## Material provided
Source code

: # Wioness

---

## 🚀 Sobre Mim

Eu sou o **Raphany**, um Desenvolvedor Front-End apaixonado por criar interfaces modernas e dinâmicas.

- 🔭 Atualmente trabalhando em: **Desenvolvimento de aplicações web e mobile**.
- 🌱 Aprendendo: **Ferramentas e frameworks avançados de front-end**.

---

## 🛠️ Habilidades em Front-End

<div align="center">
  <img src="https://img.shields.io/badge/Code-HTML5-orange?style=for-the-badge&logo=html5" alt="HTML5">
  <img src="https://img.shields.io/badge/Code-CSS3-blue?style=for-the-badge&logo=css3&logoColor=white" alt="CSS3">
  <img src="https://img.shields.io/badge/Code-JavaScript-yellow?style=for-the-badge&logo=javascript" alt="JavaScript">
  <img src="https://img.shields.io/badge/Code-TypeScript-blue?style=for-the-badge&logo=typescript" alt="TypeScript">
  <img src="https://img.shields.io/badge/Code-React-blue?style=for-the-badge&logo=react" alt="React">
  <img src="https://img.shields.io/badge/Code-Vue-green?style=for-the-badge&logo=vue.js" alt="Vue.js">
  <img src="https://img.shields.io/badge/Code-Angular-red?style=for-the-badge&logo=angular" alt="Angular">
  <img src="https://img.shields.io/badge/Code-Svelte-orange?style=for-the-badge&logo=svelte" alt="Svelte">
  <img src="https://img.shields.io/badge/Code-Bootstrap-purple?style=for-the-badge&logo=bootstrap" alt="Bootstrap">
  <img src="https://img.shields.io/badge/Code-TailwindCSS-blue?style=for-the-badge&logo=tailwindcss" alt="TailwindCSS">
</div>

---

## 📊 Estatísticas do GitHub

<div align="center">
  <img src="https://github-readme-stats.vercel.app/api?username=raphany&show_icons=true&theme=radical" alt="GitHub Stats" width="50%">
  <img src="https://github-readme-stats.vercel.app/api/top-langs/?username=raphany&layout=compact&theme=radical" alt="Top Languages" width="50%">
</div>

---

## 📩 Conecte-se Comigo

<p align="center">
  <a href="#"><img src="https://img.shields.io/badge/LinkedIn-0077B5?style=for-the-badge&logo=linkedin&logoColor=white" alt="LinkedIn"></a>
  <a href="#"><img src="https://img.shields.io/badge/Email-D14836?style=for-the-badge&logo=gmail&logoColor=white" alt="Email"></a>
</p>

## What is required
Please copy every line of the records above in which "white" appears.

## Written answer
  <img src="https://img.shields.io/badge/Code-CSS3-blue?style=for-the-badge&logo=css3&logoColor=white" alt="CSS3">
  <a href="#"><img src="https://img.shields.io/badge/LinkedIn-0077B5?style=for-the-badge&logo=linkedin&logoColor=white" alt="LinkedIn"></a>
  <a href="#"><img src="https://img.shields.io/badge/Email-D14836?style=for-the-badge&logo=gmail&logoColor=white" alt="Email"></a>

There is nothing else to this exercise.